Grilled Beef Bracioline with Mint and Anchovy Vinairgrette

(Serves 4)

8 thin slices beef top round, about 4 by 5 inches, pounded
Salt
Black pepper
About a tablespoon of sugar
Extra-virgin olive oil
¼ teaspoon ground allspice
½ cup blanched, lightly toasted almonds, minced
1 small garlic clove, minced
The grated zest from 1 lemon
½ cup grated pecorino Toscano cheese
5 mint sprigs, the leaves lightly chopped
10 large sprigs flat-leaf parsley, the leaves lightly chopped
Toothpicks

1 head frisée, chicory, or punterelle lettuce, torn into bite-size pieces

For the vinaigrette:

4 tablespoons extra-virgin olive oil (preferably a great Sicilian oil such as Ravida)
1 garlic clove, peeled and smashed
3 anchovies, minced
½ pint grape tomatoes, quartered
The juice from 1 small lemon
¼ teaspoon sugar
A pinch of salt
Freshly ground black pepper
A handful of fresh mint leaves, plus a few sprigs for garnish

Season the beef slices on both sides with salt, black pepper, and the sugar, and lay them out flat on a work surface.

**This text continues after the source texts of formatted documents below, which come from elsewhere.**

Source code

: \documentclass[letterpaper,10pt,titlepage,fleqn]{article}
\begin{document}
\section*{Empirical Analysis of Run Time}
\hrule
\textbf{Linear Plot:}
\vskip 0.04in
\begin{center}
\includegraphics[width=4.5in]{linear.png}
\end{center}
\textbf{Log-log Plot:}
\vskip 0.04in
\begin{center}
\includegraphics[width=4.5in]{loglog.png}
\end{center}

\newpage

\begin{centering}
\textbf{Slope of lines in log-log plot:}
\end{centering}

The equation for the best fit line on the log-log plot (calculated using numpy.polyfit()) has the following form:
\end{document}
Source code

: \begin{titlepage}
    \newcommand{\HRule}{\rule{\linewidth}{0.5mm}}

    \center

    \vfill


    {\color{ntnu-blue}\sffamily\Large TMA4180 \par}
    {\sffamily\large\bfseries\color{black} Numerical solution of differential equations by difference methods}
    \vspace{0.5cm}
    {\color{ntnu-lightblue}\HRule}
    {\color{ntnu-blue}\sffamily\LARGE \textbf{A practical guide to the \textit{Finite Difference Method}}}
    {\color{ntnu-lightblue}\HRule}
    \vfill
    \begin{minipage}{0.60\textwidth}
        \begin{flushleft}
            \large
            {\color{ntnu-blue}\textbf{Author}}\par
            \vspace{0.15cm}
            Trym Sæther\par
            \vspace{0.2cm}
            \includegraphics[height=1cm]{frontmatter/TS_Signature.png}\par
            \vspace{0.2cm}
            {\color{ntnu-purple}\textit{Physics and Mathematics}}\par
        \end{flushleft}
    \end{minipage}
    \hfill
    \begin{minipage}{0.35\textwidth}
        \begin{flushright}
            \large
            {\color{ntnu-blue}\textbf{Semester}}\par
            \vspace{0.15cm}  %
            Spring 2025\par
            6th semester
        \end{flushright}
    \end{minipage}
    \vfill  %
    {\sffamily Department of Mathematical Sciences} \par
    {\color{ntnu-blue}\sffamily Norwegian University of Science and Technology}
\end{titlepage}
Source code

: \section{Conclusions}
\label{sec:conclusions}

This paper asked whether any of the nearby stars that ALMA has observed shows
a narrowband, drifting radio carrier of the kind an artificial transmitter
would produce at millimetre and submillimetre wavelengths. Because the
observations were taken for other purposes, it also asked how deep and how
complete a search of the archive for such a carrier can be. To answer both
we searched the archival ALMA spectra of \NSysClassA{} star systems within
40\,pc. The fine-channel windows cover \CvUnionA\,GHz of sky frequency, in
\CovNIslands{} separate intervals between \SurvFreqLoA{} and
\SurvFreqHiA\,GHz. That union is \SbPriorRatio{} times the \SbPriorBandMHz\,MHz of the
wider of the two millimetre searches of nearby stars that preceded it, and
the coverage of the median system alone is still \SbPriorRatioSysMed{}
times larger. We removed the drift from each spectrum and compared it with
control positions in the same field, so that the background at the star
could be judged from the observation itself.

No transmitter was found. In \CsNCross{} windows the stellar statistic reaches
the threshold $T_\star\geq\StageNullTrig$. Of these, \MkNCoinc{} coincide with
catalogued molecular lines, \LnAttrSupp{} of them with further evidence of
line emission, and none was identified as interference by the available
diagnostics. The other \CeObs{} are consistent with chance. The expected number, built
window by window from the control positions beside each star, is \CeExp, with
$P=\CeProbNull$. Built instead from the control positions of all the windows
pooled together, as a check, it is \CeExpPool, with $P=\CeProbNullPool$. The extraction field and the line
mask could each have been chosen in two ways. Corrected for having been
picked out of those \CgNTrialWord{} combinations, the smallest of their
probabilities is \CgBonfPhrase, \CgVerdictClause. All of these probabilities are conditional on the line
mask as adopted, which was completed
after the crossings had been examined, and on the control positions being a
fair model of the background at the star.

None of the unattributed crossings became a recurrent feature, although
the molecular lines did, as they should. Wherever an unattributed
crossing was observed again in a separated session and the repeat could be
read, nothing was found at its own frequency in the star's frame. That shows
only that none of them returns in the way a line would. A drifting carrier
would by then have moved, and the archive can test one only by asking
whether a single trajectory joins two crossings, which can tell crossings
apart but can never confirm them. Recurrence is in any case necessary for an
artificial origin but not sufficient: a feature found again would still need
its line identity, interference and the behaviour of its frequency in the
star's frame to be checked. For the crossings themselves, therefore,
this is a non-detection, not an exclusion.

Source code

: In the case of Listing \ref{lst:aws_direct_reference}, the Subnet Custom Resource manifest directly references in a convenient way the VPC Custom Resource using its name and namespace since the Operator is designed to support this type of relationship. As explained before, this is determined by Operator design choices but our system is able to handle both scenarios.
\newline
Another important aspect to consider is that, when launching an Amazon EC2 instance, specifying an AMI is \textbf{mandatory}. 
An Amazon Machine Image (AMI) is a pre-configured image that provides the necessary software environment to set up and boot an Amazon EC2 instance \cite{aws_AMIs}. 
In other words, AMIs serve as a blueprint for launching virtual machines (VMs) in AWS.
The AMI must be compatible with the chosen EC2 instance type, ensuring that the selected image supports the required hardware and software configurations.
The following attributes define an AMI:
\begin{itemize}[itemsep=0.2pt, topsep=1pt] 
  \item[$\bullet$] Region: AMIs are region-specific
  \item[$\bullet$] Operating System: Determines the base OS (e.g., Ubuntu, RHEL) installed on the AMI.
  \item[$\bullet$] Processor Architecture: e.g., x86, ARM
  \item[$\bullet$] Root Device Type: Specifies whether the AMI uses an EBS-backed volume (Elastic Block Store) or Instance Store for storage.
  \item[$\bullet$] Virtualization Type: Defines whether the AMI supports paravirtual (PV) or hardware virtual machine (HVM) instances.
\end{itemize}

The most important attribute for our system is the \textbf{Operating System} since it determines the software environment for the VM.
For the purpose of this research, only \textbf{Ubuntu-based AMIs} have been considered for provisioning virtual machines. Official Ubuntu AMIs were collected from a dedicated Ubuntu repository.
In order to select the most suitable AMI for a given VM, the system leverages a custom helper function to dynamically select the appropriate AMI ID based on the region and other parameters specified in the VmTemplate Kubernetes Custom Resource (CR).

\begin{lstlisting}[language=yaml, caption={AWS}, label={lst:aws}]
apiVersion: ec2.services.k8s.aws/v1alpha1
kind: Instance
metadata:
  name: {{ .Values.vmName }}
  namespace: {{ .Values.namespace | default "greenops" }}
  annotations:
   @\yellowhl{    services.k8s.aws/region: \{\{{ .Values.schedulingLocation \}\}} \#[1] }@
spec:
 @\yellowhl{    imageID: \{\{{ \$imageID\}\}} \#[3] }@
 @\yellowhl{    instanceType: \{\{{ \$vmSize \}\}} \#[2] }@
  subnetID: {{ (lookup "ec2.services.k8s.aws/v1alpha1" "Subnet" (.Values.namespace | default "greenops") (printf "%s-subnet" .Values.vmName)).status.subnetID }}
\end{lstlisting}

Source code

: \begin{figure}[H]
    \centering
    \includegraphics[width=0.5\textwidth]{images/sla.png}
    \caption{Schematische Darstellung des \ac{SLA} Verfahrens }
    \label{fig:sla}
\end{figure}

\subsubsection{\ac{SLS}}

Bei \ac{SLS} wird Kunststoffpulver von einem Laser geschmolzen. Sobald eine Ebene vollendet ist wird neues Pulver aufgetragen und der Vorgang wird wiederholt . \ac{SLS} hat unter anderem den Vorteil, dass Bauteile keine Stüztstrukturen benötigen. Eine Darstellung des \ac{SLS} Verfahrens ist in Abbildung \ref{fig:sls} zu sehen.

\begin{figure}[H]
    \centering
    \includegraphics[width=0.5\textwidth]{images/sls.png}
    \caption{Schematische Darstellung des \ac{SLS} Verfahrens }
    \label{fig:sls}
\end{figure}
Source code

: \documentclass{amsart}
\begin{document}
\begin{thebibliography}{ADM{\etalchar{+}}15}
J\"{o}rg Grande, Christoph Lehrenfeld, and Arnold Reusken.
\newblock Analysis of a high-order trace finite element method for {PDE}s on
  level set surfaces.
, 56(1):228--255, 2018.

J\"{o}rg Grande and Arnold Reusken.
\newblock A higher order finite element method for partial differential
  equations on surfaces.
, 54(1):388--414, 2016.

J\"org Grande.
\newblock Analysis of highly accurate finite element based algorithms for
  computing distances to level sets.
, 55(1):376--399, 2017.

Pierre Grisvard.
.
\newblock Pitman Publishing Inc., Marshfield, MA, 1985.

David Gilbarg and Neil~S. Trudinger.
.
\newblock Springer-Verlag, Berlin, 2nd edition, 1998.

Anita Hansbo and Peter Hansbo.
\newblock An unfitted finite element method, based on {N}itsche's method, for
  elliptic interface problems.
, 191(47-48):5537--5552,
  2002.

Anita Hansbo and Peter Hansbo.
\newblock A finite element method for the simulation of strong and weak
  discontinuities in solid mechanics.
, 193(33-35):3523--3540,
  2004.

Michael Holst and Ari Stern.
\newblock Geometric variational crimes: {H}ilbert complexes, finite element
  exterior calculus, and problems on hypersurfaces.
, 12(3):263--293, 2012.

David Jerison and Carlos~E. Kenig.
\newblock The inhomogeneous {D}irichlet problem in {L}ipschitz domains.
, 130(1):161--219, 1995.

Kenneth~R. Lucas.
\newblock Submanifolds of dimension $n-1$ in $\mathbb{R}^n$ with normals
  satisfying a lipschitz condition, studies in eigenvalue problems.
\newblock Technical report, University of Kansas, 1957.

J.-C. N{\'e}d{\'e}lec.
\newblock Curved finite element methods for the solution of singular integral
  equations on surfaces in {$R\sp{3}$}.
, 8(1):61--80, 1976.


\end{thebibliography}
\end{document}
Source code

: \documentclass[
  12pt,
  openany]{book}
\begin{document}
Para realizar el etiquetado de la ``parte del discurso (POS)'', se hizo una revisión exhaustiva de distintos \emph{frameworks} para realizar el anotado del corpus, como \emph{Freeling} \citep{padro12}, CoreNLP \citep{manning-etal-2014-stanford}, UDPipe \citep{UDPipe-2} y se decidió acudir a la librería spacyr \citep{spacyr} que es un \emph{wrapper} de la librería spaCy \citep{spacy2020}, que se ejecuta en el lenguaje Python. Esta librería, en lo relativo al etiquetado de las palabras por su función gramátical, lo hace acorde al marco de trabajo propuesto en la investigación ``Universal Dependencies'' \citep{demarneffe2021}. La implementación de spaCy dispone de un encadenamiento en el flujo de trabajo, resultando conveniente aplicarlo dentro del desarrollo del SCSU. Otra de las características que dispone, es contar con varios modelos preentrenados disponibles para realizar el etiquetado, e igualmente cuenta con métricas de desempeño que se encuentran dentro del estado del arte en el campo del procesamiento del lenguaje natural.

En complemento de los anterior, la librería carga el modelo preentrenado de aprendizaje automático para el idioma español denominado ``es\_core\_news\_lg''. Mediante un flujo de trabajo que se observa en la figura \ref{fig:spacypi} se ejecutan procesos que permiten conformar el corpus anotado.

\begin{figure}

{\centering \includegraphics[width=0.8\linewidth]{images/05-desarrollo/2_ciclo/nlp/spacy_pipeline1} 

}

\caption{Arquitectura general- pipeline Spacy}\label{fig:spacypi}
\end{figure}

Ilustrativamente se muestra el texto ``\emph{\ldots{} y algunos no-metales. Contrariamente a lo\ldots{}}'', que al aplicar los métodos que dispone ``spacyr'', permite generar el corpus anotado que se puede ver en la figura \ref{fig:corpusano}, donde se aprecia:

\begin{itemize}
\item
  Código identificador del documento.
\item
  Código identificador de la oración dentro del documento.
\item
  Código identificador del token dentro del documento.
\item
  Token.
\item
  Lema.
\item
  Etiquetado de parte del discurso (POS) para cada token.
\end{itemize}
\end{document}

In a small bowl, mix 2 tablespoons of olive oil with the allspice, almonds, garlic, lemon zest, pecorino, mint, and parsley. Season with a little salt and black pepper. Mix well. Press a thin layer of the filling onto each slice of beef, and roll them up from their narrower ends. Fasten each one with a toothpick.

Set up a stove-top grill plate, and get it hot over medium-high heat.

In a small bowl, mix together all the ingredients for the vinaigrette.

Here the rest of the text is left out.